# [WHAT YOU HAVE TO DO]
Quote exactly the lines from the start of the entries to the one with "is op vastlegging", both ends included.

DATA RECORDS START

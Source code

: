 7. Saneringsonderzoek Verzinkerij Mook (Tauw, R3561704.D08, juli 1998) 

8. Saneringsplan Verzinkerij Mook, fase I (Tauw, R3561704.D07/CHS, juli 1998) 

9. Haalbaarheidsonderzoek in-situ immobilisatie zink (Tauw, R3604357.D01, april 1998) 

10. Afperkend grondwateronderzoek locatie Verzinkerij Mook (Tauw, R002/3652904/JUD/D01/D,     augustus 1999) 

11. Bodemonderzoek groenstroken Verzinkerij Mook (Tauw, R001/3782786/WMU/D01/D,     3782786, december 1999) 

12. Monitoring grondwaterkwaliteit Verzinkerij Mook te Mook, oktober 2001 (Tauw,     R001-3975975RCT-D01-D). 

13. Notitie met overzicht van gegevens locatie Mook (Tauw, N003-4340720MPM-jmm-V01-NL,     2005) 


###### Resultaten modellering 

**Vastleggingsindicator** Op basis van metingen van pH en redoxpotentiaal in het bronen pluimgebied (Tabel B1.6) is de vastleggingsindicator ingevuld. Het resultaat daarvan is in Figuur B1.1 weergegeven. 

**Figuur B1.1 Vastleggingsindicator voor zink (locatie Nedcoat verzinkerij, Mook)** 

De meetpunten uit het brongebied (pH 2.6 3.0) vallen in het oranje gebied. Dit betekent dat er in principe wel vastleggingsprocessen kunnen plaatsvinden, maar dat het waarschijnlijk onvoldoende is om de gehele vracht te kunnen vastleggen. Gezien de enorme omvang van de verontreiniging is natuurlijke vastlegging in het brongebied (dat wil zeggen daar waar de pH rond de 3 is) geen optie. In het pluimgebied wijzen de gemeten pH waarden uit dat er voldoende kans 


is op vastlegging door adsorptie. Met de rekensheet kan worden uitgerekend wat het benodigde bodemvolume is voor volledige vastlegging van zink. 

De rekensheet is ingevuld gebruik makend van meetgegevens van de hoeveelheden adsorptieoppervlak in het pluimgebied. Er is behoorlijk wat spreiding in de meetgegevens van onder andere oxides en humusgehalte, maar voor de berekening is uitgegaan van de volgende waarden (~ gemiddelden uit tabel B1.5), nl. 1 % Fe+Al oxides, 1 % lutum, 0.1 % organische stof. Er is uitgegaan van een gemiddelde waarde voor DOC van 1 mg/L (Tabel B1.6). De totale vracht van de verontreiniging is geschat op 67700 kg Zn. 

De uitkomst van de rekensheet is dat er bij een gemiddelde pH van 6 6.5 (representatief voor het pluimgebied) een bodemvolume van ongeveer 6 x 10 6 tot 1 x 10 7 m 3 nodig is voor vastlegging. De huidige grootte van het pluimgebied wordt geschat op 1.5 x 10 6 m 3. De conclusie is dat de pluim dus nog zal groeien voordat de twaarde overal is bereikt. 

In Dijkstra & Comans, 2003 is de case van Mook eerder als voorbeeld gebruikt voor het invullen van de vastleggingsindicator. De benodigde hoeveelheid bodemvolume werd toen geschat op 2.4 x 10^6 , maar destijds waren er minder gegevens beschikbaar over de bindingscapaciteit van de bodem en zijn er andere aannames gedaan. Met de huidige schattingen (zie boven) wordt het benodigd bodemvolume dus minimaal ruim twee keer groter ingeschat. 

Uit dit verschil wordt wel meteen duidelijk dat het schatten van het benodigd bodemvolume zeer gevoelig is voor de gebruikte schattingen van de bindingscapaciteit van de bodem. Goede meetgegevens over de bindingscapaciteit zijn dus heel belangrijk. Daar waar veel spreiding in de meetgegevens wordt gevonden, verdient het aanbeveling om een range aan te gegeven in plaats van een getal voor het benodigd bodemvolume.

DATA RECORDS END

# [ANSWER FOR THIS EXERCISE]
Source code

: 7. Saneringsonderzoek Verzinkerij Mook (Tauw, R3561704.D08, juli 1998) 

8. Saneringsplan Verzinkerij Mook, fase I (Tauw, R3561704.D07/CHS, juli 1998) 

9. Haalbaarheidsonderzoek in-situ immobilisatie zink (Tauw, R3604357.D01, april 1998) 

10. Afperkend grondwateronderzoek locatie Verzinkerij Mook (Tauw, R002/3652904/JUD/D01/D,     augustus 1999) 

11. Bodemonderzoek groenstroken Verzinkerij Mook (Tauw, R001/3782786/WMU/D01/D,     3782786, december 1999) 

12. Monitoring grondwaterkwaliteit Verzinkerij Mook te Mook, oktober 2001 (Tauw,     R001-3975975RCT-D01-D). 

13. Notitie met overzicht van gegevens locatie Mook (Tauw, N003-4340720MPM-jmm-V01-NL,     2005) 


###### Resultaten modellering 

**Vastleggingsindicator** Op basis van metingen van pH en redoxpotentiaal in het bronen pluimgebied (Tabel B1.6) is de vastleggingsindicator ingevuld. Het resultaat daarvan is in Figuur B1.1 weergegeven. 

**Figuur B1.1 Vastleggingsindicator voor zink (locatie Nedcoat verzinkerij, Mook)** 

De meetpunten uit het brongebied (pH 2.6 3.0) vallen in het oranje gebied. Dit betekent dat er in principe wel vastleggingsprocessen kunnen plaatsvinden, maar dat het waarschijnlijk onvoldoende is om de gehele vracht te kunnen vastleggen. Gezien de enorme omvang van de verontreiniging is natuurlijke vastlegging in het brongebied (dat wil zeggen daar waar de pH rond de 3 is) geen optie. In het pluimgebied wijzen de gemeten pH waarden uit dat er voldoende kans 


is op vastlegging door adsorptie. Met de rekensheet kan worden uitgerekend wat het benodigde bodemvolume is voor volledige vastlegging van zink. 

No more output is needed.